=== Section Start ===
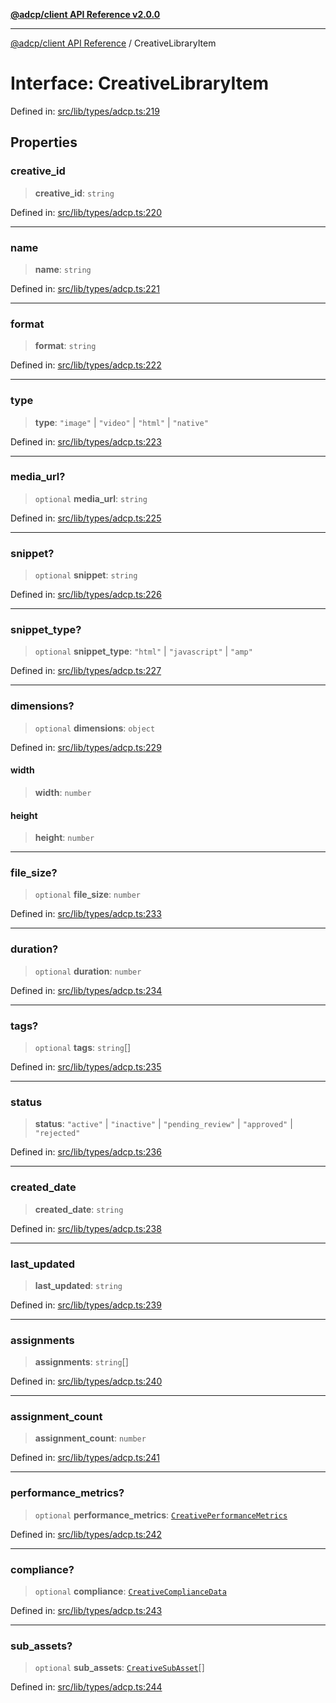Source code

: [**@adcp/client API Reference v2.0.0**](../README.md)

***

[@adcp/client API Reference](../README.md) / CreativeLibraryItem

# Interface: CreativeLibraryItem

Defined in: [src/lib/types/adcp.ts:219](https://github.com/adcontextprotocol/adcp-client/blob/e8953d756e5ce5fafa76c5e8fa2f0316f0da0998/src/lib/types/adcp.ts#L219)

## Properties

### creative\_id

> **creative\_id**: `string`

Defined in: [src/lib/types/adcp.ts:220](https://github.com/adcontextprotocol/adcp-client/blob/e8953d756e5ce5fafa76c5e8fa2f0316f0da0998/src/lib/types/adcp.ts#L220)

***

### name

> **name**: `string`

Defined in: [src/lib/types/adcp.ts:221](https://github.com/adcontextprotocol/adcp-client/blob/e8953d756e5ce5fafa76c5e8fa2f0316f0da0998/src/lib/types/adcp.ts#L221)

***

### format

> **format**: `string`

Defined in: [src/lib/types/adcp.ts:222](https://github.com/adcontextprotocol/adcp-client/blob/e8953d756e5ce5fafa76c5e8fa2f0316f0da0998/src/lib/types/adcp.ts#L222)

***

### type

> **type**: `"image"` \| `"video"` \| `"html"` \| `"native"`

Defined in: [src/lib/types/adcp.ts:223](https://github.com/adcontextprotocol/adcp-client/blob/e8953d756e5ce5fafa76c5e8fa2f0316f0da0998/src/lib/types/adcp.ts#L223)

***

### media\_url?

> `optional` **media\_url**: `string`

Defined in: [src/lib/types/adcp.ts:225](https://github.com/adcontextprotocol/adcp-client/blob/e8953d756e5ce5fafa76c5e8fa2f0316f0da0998/src/lib/types/adcp.ts#L225)

***

### snippet?

> `optional` **snippet**: `string`

Defined in: [src/lib/types/adcp.ts:226](https://github.com/adcontextprotocol/adcp-client/blob/e8953d756e5ce5fafa76c5e8fa2f0316f0da0998/src/lib/types/adcp.ts#L226)

***

### snippet\_type?

> `optional` **snippet\_type**: `"html"` \| `"javascript"` \| `"amp"`

Defined in: [src/lib/types/adcp.ts:227](https://github.com/adcontextprotocol/adcp-client/blob/e8953d756e5ce5fafa76c5e8fa2f0316f0da0998/src/lib/types/adcp.ts#L227)

***

### dimensions?

> `optional` **dimensions**: `object`

Defined in: [src/lib/types/adcp.ts:229](https://github.com/adcontextprotocol/adcp-client/blob/e8953d756e5ce5fafa76c5e8fa2f0316f0da0998/src/lib/types/adcp.ts#L229)

#### width

> **width**: `number`

#### height

> **height**: `number`

***

### file\_size?

> `optional` **file\_size**: `number`

Defined in: [src/lib/types/adcp.ts:233](https://github.com/adcontextprotocol/adcp-client/blob/e8953d756e5ce5fafa76c5e8fa2f0316f0da0998/src/lib/types/adcp.ts#L233)

***

### duration?

> `optional` **duration**: `number`

Defined in: [src/lib/types/adcp.ts:234](https://github.com/adcontextprotocol/adcp-client/blob/e8953d756e5ce5fafa76c5e8fa2f0316f0da0998/src/lib/types/adcp.ts#L234)

***

### tags?

> `optional` **tags**: `string`[]

Defined in: [src/lib/types/adcp.ts:235](https://github.com/adcontextprotocol/adcp-client/blob/e8953d756e5ce5fafa76c5e8fa2f0316f0da0998/src/lib/types/adcp.ts#L235)

***

### status

> **status**: `"active"` \| `"inactive"` \| `"pending_review"` \| `"approved"` \| `"rejected"`

Defined in: [src/lib/types/adcp.ts:236](https://github.com/adcontextprotocol/adcp-client/blob/e8953d756e5ce5fafa76c5e8fa2f0316f0da0998/src/lib/types/adcp.ts#L236)

***

### created\_date

> **created\_date**: `string`

Defined in: [src/lib/types/adcp.ts:238](https://github.com/adcontextprotocol/adcp-client/blob/e8953d756e5ce5fafa76c5e8fa2f0316f0da0998/src/lib/types/adcp.ts#L238)

***

### last\_updated

> **last\_updated**: `string`

Defined in: [src/lib/types/adcp.ts:239](https://github.com/adcontextprotocol/adcp-client/blob/e8953d756e5ce5fafa76c5e8fa2f0316f0da0998/src/lib/types/adcp.ts#L239)

***

### assignments

> **assignments**: `string`[]

Defined in: [src/lib/types/adcp.ts:240](https://github.com/adcontextprotocol/adcp-client/blob/e8953d756e5ce5fafa76c5e8fa2f0316f0da0998/src/lib/types/adcp.ts#L240)

***

### assignment\_count

> **assignment\_count**: `number`

Defined in: [src/lib/types/adcp.ts:241](https://github.com/adcontextprotocol/adcp-client/blob/e8953d756e5ce5fafa76c5e8fa2f0316f0da0998/src/lib/types/adcp.ts#L241)

***

### performance\_metrics?

> `optional` **performance\_metrics**: [`CreativePerformanceMetrics`](CreativePerformanceMetrics.md)

Defined in: [src/lib/types/adcp.ts:242](https://github.com/adcontextprotocol/adcp-client/blob/e8953d756e5ce5fafa76c5e8fa2f0316f0da0998/src/lib/types/adcp.ts#L242)

***

### compliance?

> `optional` **compliance**: [`CreativeComplianceData`](CreativeComplianceData.md)

Defined in: [src/lib/types/adcp.ts:243](https://github.com/adcontextprotocol/adcp-client/blob/e8953d756e5ce5fafa76c5e8fa2f0316f0da0998/src/lib/types/adcp.ts#L243)

***

### sub\_assets?

> `optional` **sub\_assets**: [`CreativeSubAsset`](CreativeSubAsset.md)[]

Defined in: [src/lib/types/adcp.ts:244](https://github.com/adcontextprotocol/adcp-client/blob/e8953d756e5ce5fafa76c5e8fa2f0316f0da0998/src/lib/types/adcp.ts#L244)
=== Section End ===
| Work instruction |
Reproduce the data above exactly, leaving out any picture in it.

| Output of the task |
Source code

: [**@adcp/client API Reference v2.0.0**](../README.md)

***

[@adcp/client API Reference](../README.md) / CreativeLibraryItem

# Interface: CreativeLibraryItem

Defined in: [src/lib/types/adcp.ts:219](https://github.com/adcontextprotocol/adcp-client/blob/e8953d756e5ce5fafa76c5e8fa2f0316f0da0998/src/lib/types/adcp.ts#L219)

## Properties

### creative\_id

> **creative\_id**: `string`

Defined in: [src/lib/types/adcp.ts:220](https://github.com/adcontextprotocol/adcp-client/blob/e8953d756e5ce5fafa76c5e8fa2f0316f0da0998/src/lib/types/adcp.ts#L220)

***

### name

> **name**: `string`

Defined in: [src/lib/types/adcp.ts:221](https://github.com/adcontextprotocol/adcp-client/blob/e8953d756e5ce5fafa76c5e8fa2f0316f0da0998/src/lib/types/adcp.ts#L221)

***

### format

> **format**: `string`

Defined in: [src/lib/types/adcp.ts:222](https://github.com/adcontextprotocol/adcp-client/blob/e8953d756e5ce5fafa76c5e8fa2f0316f0da0998/src/lib/types/adcp.ts#L222)

***

### type

> **type**: `"image"` \| `"video"` \| `"html"` \| `"native"`

Defined in: [src/lib/types/adcp.ts:223](https://github.com/adcontextprotocol/adcp-client/blob/e8953d756e5ce5fafa76c5e8fa2f0316f0da0998/src/lib/types/adcp.ts#L223)

***

### media\_url?

> `optional` **media\_url**: `string`

Defined in: [src/lib/types/adcp.ts:225](https://github.com/adcontextprotocol/adcp-client/blob/e8953d756e5ce5fafa76c5e8fa2f0316f0da0998/src/lib/types/adcp.ts#L225)

***

### snippet?

> `optional` **snippet**: `string`

Defined in: [src/lib/types/adcp.ts:226](https://github.com/adcontextprotocol/adcp-client/blob/e8953d756e5ce5fafa76c5e8fa2f0316f0da0998/src/lib/types/adcp.ts#L226)

***

### snippet\_type?

> `optional` **snippet\_type**: `"html"` \| `"javascript"` \| `"amp"`

Defined in: [src/lib/types/adcp.ts:227](https://github.com/adcontextprotocol/adcp-client/blob/e8953d756e5ce5fafa76c5e8fa2f0316f0da0998/src/lib/types/adcp.ts#L227)

***

### dimensions?

> `optional` **dimensions**: `object`

Defined in: [src/lib/types/adcp.ts:229](https://github.com/adcontextprotocol/adcp-client/blob/e8953d756e5ce5fafa76c5e8fa2f0316f0da0998/src/lib/types/adcp.ts#L229)

#### width

> **width**: `number`

#### height

> **height**: `number`

***

### file\_size?

> `optional` **file\_size**: `number`

Defined in: [src/lib/types/adcp.ts:233](https://github.com/adcontextprotocol/adcp-client/blob/e8953d756e5ce5fafa76c5e8fa2f0316f0da0998/src/lib/types/adcp.ts#L233)

***

### duration?

> `optional` **duration**: `number`

Defined in: [src/lib/types/adcp.ts:234](https://github.com/adcontextprotocol/adcp-client/blob/e8953d756e5ce5fafa76c5e8fa2f0316f0da0998/src/lib/types/adcp.ts#L234)

***

### tags?

> `optional` **tags**: `string`[]

Defined in: [src/lib/types/adcp.ts:235](https://github.com/adcontextprotocol/adcp-client/blob/e8953d756e5ce5fafa76c5e8fa2f0316f0da0998/src/lib/types/adcp.ts#L235)

***

### status

> **status**: `"active"` \| `"inactive"` \| `"pending_review"` \| `"approved"` \| `"rejected"`

Defined in: [src/lib/types/adcp.ts:236](https://github.com/adcontextprotocol/adcp-client/blob/e8953d756e5ce5fafa76c5e8fa2f0316f0da0998/src/lib/types/adcp.ts#L236)

***

### created\_date

> **created\_date**: `string`

Defined in: [src/lib/types/adcp.ts:238](https://github.com/adcontextprotocol/adcp-client/blob/e8953d756e5ce5fafa76c5e8fa2f0316f0da0998/src/lib/types/adcp.ts#L238)

***

### last\_updated

> **last\_updated**: `string`

Defined in: [src/lib/types/adcp.ts:239](https://github.com/adcontextprotocol/adcp-client/blob/e8953d756e5ce5fafa76c5e8fa2f0316f0da0998/src/lib/types/adcp.ts#L239)

***

### assignments

> **assignments**: `string`[]

Defined in: [src/lib/types/adcp.ts:240](https://github.com/adcontextprotocol/adcp-client/blob/e8953d756e5ce5fafa76c5e8fa2f0316f0da0998/src/lib/types/adcp.ts#L240)

***

### assignment\_count

> **assignment\_count**: `number`

Defined in: [src/lib/types/adcp.ts:241](https://github.com/adcontextprotocol/adcp-client/blob/e8953d756e5ce5fafa76c5e8fa2f0316f0da0998/src/lib/types/adcp.ts#L241)

***

### performance\_metrics?

> `optional` **performance\_metrics**: [`CreativePerformanceMetrics`](CreativePerformanceMetrics.md)

Defined in: [src/lib/types/adcp.ts:242](https://github.com/adcontextprotocol/adcp-client/blob/e8953d756e5ce5fafa76c5e8fa2f0316f0da0998/src/lib/types/adcp.ts#L242)

***

### compliance?

> `optional` **compliance**: [`CreativeComplianceData`](CreativeComplianceData.md)

Defined in: [src/lib/types/adcp.ts:243](https://github.com/adcontextprotocol/adcp-client/blob/e8953d756e5ce5fafa76c5e8fa2f0316f0da0998/src/lib/types/adcp.ts#L243)

***

### sub\_assets?

> `optional` **sub\_assets**: [`CreativeSubAsset`](CreativeSubAsset.md)[]

Defined in: [src/lib/types/adcp.ts:244](https://github.com/adcontextprotocol/adcp-client/blob/e8953d756e5ce5fafa76c5e8fa2f0316f0da0998/src/lib/types/adcp.ts#L244)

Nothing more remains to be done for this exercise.